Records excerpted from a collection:
------------------------------

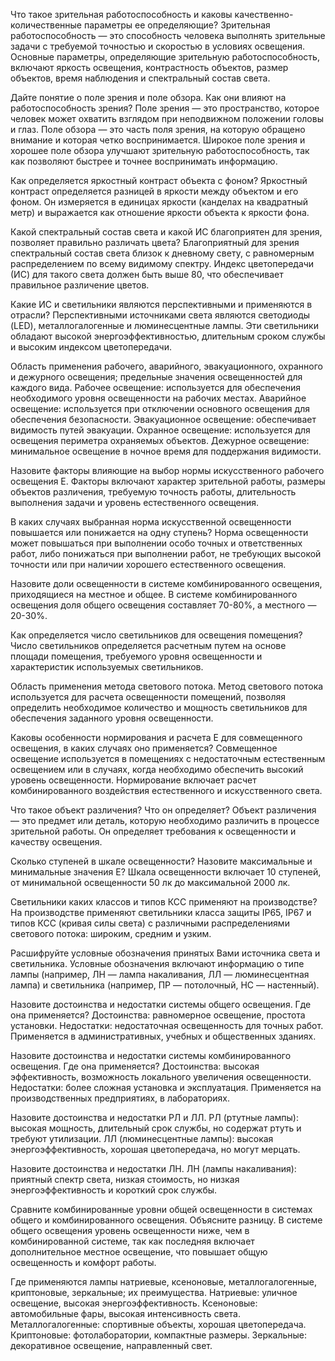 Что такое зрительная работоспособность и каковы качественно-количественные параметры ее определяющие? Зрительная работоспособность — это способность человека выполнять зрительные задачи с требуемой точностью и скоростью в условиях освещения. Основные параметры, определяющие зрительную работоспособность, включают яркость освещения, контрастность объектов, размер объектов, время наблюдения и спектральный состав света. 

Дайте понятие о поле зрения и поле обзора. Как они влияют на работоспособность зрения? Поле зрения — это пространство, которое человек может охватить взглядом при неподвижном положении головы и глаз. Поле обзора — это часть поля зрения, на которую обращено внимание и которая четко воспринимается. Широкое поле зрения и хорошее поле обзора улучшают зрительную работоспособность, так как позволяют быстрее и точнее воспринимать информацию. 

Как определяется яркостный контраст объекта с фоном? Яркостный контраст определяется разницей в яркости между объектом и его фоном. Он измеряется в единицах яркости (канделах на квадратный метр) и выражается как отношение яркости объекта к яркости фона. 

Какой спектральный состав света и какой ИС благоприятен для зрения, позволяет правильно различать цвета? Благоприятный для зрения спектральный состав света близок к дневному свету, с равномерным распределением по всему видимому спектру. Индекс цветопередачи (ИС) для такого света должен быть выше 80, что обеспечивает правильное различение цветов. 

Какие ИС и светильники являются перспективными и применяются в отрасли? Перспективными источниками света являются светодиоды (LED), металлогалогенные и люминесцентные лампы. Эти светильники обладают высокой энергоэффективностью, длительным сроком службы и высоким индексом цветопередачи. 

Область применения рабочего, аварийного, эвакуационного, охранного и дежурного освещения; предельные значения освещенностей для каждого вида. 
Рабочее освещение: используется для обеспечения необходимого уровня освещенности на рабочих местах. 
Аварийное освещение: используется при отключении основного освещения для обеспечения безопасности. 
Эвакуационное освещение: обеспечивает видимость путей эвакуации. 
Охранное освещение: используется для освещения периметра охраняемых объектов. 
Дежурное освещение: минимальное освещение в ночное время для поддержания видимости. 

Назовите факторы влияющие на выбор нормы искусственного рабочего освещения Е. Факторы включают характер зрительной работы, размеры объектов различения, требуемую точность работы, длительность выполнения задачи и уровень естественного освещения. 

В каких случаях выбранная норма искусственной освещенности повышается или понижается на одну ступень? Норма освещенности может повышаться при выполнении особо точных и ответственных работ, либо понижаться при выполнении работ, не требующих высокой точности или при наличии хорошего естественного освещения. 

Назовите доли освещенности в системе комбинированного освещения, приходящиеся на местное и общее. В системе комбинированного освещения доля общего освещения составляет 70-80%, а местного — 20-30%. 

Как определяется число светильников для освещения помещения? Число светильников определяется расчетным путем на основе площади помещения, требуемого уровня освещенности и характеристик используемых светильников. 

Область применения метода светового потока. Метод светового потока используется для расчета освещенности помещений, позволяя определить необходимое количество и мощность светильников для обеспечения заданного уровня освещенности. 

Каковы особенности нормирования и расчета Е для совмещенного освещения, в каких случаях оно применяется? Совмещенное освещение используется в помещениях с недостаточным естественным освещением или в случаях, когда необходимо обеспечить высокий уровень освещенности. Нормирование включает расчет комбинированного воздействия естественного и искусственного света. 

Что такое объект различения? Что он определяет? Объект различения — это предмет или деталь, которую необходимо различить в процессе зрительной работы. Он определяет требования к освещенности и качеству освещения. 

Сколько ступеней в шкале освещенности? Назовите максимальные и минимальные значения Е? Шкала освещенности включает 10 ступеней, от минимальной освещенности 50 лк до максимальной 2000 лк. 

Светильники каких классов и типов КСС применяют на производстве? На производстве применяют светильники класса защиты IP65, IP67 и типов КСС (кривая силы света) с различными распределениями светового потока: широким, средним и узким. 

Расшифруйте условные обозначения принятых Вами источника света и светильника. Условные обозначения включают информацию о типе лампы (например, ЛН — лампа накаливания, ЛЛ — люминесцентная лампа) и светильника (например, ПР — потолочный, НС — настенный). 

Назовите достоинства и недостатки системы общего освещения. Где она применяется? Достоинства: равномерное освещение, простота установки. Недостатки: недостаточная освещенность для точных работ. Применяется в административных, учебных и общественных зданиях. 

Назовите достоинства и недостатки системы комбинированного освещения. Где она применяется? Достоинства: высокая эффективность, возможность локального увеличения освещенности. Недостатки: более сложная установка и эксплуатация. Применяется на производственных предприятиях, в лабораториях. 

Назовите достоинства и недостатки РЛ и ЛЛ. РЛ (ртутные лампы): высокая мощность, длительный срок службы, но содержат ртуть и требуют утилизации. ЛЛ (люминесцентные лампы): высокая энергоэффективность, хорошая цветопередача, но могут мерцать. 

Назовите достоинства и недостатки ЛН. ЛН (лампы накаливания): приятный спектр света, низкая стоимость, но низкая энергоэффективность и короткий срок службы. 

Сравните комбинированные уровни общей освещенности в системах общего и комбинированного освещения. Объясните разницу. В системе общего освещения уровень освещенности ниже, чем в комбинированной системе, так как последняя включает дополнительное местное освещение, что повышает общую освещенность и комфорт работы. 

Где применяются лампы натриевые, ксеноновые, металлогалогенные, криптоновые, зеркальные; их преимущества. 
Натриевые: уличное освещение, высокая энергоэффективность. 
Ксеноновые: автомобильные фары, высокая интенсивность света. 
Металлогалогенные: спортивные объекты, хорошая цветопередача. 
Криптоновые: фотолаборатории, компактные размеры. 
Зеркальные: декоративное освещение, направленный свет.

------------------------------

▶ Aim of the task
Every line above that has the string "накаливания" needs to be copied.

▶ Solution for this task
Расшифруйте условные обозначения принятых Вами источника света и светильника. Условные обозначения включают информацию о типе лампы (например, ЛН — лампа накаливания, ЛЛ — люминесцентная лампа) и светильника (например, ПР — потолочный, НС — настенный). 
Назовите достоинства и недостатки ЛН. ЛН (лампы накаливания): приятный спектр света, низкая стоимость, но низкая энергоэффективность и короткий срок службы. 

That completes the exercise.